A new study for the Friedrich Naumann Foundation for Freedom takes a closer look at how economic topics are dealt with in books for children and young adults. Hans Jürgen Schlösser, Michael Schuhen, and Helene Schlösser examine classics such as David Copperfield and Tom Sawyer as well as recent bestsellers and works of non-fiction. Their trawl through three centuries of children’s and young adult literature reveals common themes, outdated clichés, and various examples of pedagogically valuable treatments of economic topics. As such, the complete study is not only a worthwhile read for anyone interested in the didactics of economics but also a helpful guide for parents in search of a fitting birthday present.
“Children’s and young adult literature shapes economic worldviews at an early age”, the authors of the study conclude. Attitudes to profit, wealth, and competition are first formed in response to encounters with literary heroes and villains. In many cases, economic concepts are only dealt with in a rudimentary fashion: money is simply available and wealth is boundless.
Other books, however, a much more instructive. Charles Dickens’s masterpiece David Copperfield, for instance, “paints a subtle picture of social and economic conditions during the 19th century” whereas Robinson Crusoe celebrates human ingenuity and technological progress. Similarly, Harry Potter, Molly Moon, and The Magic Flower Shop discuss currency conversions, purchasing agreements, and many other examples of economic interactions.
More recently, works of literature have been supplemented with fiction that has an explicit educational objective. For example, the economic journalist Nikolaus Piper takes young readers from a parental petrol station to the stock exchange whereas Lara Bryan and Andy Prentice acquaint the young readers with the Nobel Prize-winning economist Elinor Ostrom and the problem of the commons.
Parents and teachers are faced with a myriad of choices.
“Some of the works are supportive of free markets, while others are highly critical of capitalism and globalization”, the authors note. “In the latter case, businesspeople are described in critical to unflattering terms. In such cases, illustrations often refer to the cliché of the businessman smoking a cigar. Wealth and profit are judged based on whether they were acquired legitimately or not.”

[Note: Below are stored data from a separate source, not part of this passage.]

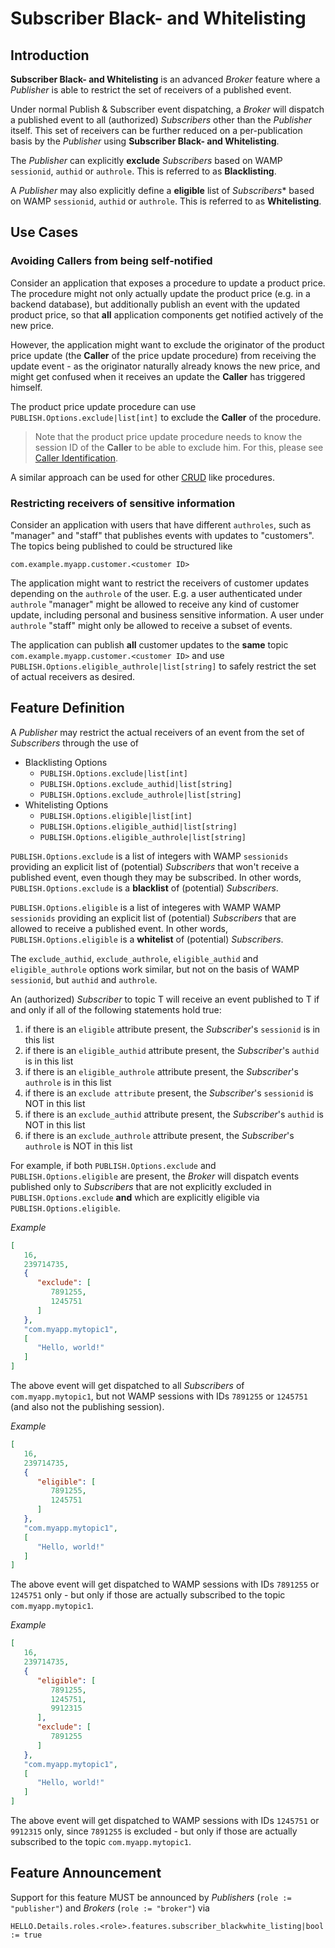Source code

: # Subscriber Black- and Whitelisting

## Introduction

**Subscriber Black- and Whitelisting** is an advanced *Broker* feature where a *Publisher* is able to restrict the set of receivers of a published event.

Under normal Publish & Subscriber event dispatching, a *Broker* will dispatch a published event to all (authorized) *Subscribers* other than the *Publisher* itself. This set of receivers can be further reduced on a per-publication basis by the *Publisher* using **Subscriber Black- and Whitelisting**.

The *Publisher* can explicitly **exclude** *Subscribers* based on WAMP `sessionid`, `authid` or `authrole`. This is referred to as **Blacklisting**.

A *Publisher* may also explicitly define a **eligible** list of *Subscribers** based on WAMP `sessionid`, `authid` or `authrole`. This is referred to as **Whitelisting**.

## Use Cases

### Avoiding Callers from being self-notified

Consider an application that exposes a procedure to update a product price. The procedure might not only actually update the product price (e.g. in a backend database), but additionally publish an event with the updated product price, so that **all** application components get notified actively of the new price.

However, the application might want to exclude the originator of the product price update (the **Caller** of the price update procedure) from receiving the update event - as the originator naturally already knows the new price, and might get confused when it receives an update the **Caller** has triggered himself.

The product price update procedure can use `PUBLISH.Options.exclude|list[int]` to exclude the **Caller** of the procedure.

> Note that the product price update procedure needs to know the session ID of the **Caller** to be able to exclude him. For this, please see [Caller Identification](caller-identification.md).

A similar approach can be used for other [CRUD](https://en.wikipedia.org/wiki/Create,_read,_update_and_delete) like procedures.

### Restricting receivers of sensitive information

Consider an application with users that have different `authroles`, such as "manager" and "staff" that publishes events with updates to "customers". The topics being published to could be structured like

    com.example.myapp.customer.<customer ID>

The application might want to restrict the receivers of customer updates depending on the `authrole` of the user. E.g. a user authenticated under `authrole` "manager" might be allowed to receive any kind of customer update, including personal and business sensitive information. A user under `authrole` "staff" might only be allowed to receive a subset of events.

The application can publish **all** customer updates to the **same** topic `com.example.myapp.customer.<customer ID>` and use `PUBLISH.Options.eligible_authrole|list[string]` to safely restrict the set of actual receivers as desired.

## Feature Definition

A *Publisher* may restrict the actual receivers of an event from the set of *Subscribers* through the use of

* Blacklisting Options
   * `PUBLISH.Options.exclude|list[int]`
   * `PUBLISH.Options.exclude_authid|list[string]`
   * `PUBLISH.Options.exclude_authrole|list[string]`
* Whitelisting Options
   * `PUBLISH.Options.eligible|list[int]`
   * `PUBLISH.Options.eligible_authid|list[string]`
   * `PUBLISH.Options.eligible_authrole|list[string]`

`PUBLISH.Options.exclude` is a list of integers with WAMP `sessionids` providing an explicit list of (potential) *Subscribers* that won't receive a published event, even though they may be subscribed. In other words, `PUBLISH.Options.exclude` is a **blacklist** of (potential) *Subscribers*.

`PUBLISH.Options.eligible` is a list of integeres with WAMP WAMP `sessionids` providing an explicit list of (potential) *Subscribers* that are allowed to receive a published event. In other words, `PUBLISH.Options.eligible` is a **whitelist** of (potential) *Subscribers*.

The `exclude_authid`, `exclude_authrole`, `eligible_authid` and `eligible_authrole` options work similar, but not on the basis of WAMP `sessionid`, but `authid` and `authrole`.

An (authorized) *Subscriber* to topic T will receive an event published to T if and only if all of the following statements hold true:

1. if there is an `eligible` attribute present, the *Subscriber*'s `sessionid` is in this list
2. if there is an `eligible_authid` attribute present, the *Subscriber*'s `authid` is in this list
3. if there is an `eligible_authrole` attribute present, the *Subscriber*'s `authrole` is in this list
4. if there is an `exclude attribute` present, the *Subscriber*'s `sessionid` is NOT in this list
5. if there is an `exclude_authid` attribute present, the *Subscriber*'s `authid` is NOT in this list
6. if there is an `exclude_authrole` attribute present, the *Subscriber*'s `authrole` is NOT in this list

For example, if both `PUBLISH.Options.exclude` and `PUBLISH.Options.eligible` are present, the *Broker* will dispatch events published only to *Subscribers* that are not explicitly excluded in `PUBLISH.Options.exclude` **and** which are explicitly eligible via `PUBLISH.Options.eligible`.

*Example*

```json
[
   16,
   239714735,
   {
      "exclude": [
         7891255,
         1245751
      ]
   },
   "com.myapp.mytopic1",
   [
      "Hello, world!"
   ]
]
```

The above event will get dispatched to all *Subscribers* of `com.myapp.mytopic1`, but not WAMP sessions with IDs `7891255` or `1245751` (and also not the publishing session).

*Example*

```json
[
   16,
   239714735,
   {
      "eligible": [
         7891255,
         1245751
      ]
   },
   "com.myapp.mytopic1",
   [
      "Hello, world!"
   ]
]
```

The above event will get dispatched to WAMP sessions with IDs `7891255` or `1245751` only - but only if those are actually subscribed to the topic `com.myapp.mytopic1`.

*Example*

```json
[
   16,
   239714735,
   {
      "eligible": [
         7891255,
         1245751,
         9912315
      ],
      "exclude": [
         7891255
      ]
   },
   "com.myapp.mytopic1",
   [
      "Hello, world!"
   ]
]
```

The above event will get dispatched to WAMP sessions with IDs `1245751` or `9912315` only, since `7891255` is excluded - but only if those are actually subscribed to the topic `com.myapp.mytopic1`.

## Feature Announcement

Support for this feature MUST be announced by *Publishers* (`role := "publisher"`) and *Brokers* (`role := "broker"`) via

    HELLO.Details.roles.<role>.features.subscriber_blackwhite_listing|bool := true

In light of studies emphasizing the importance of early childhood encounters with ideas and concepts, these accounts should be taken seriously. Cliché-ridden accounts of entrepreneurship can translate into hostility to free markets at a later age. Vice versa, a nuanced understanding of economic concepts at an early age can bring in large returns later. Economic literacy, after all, is no witchcraft.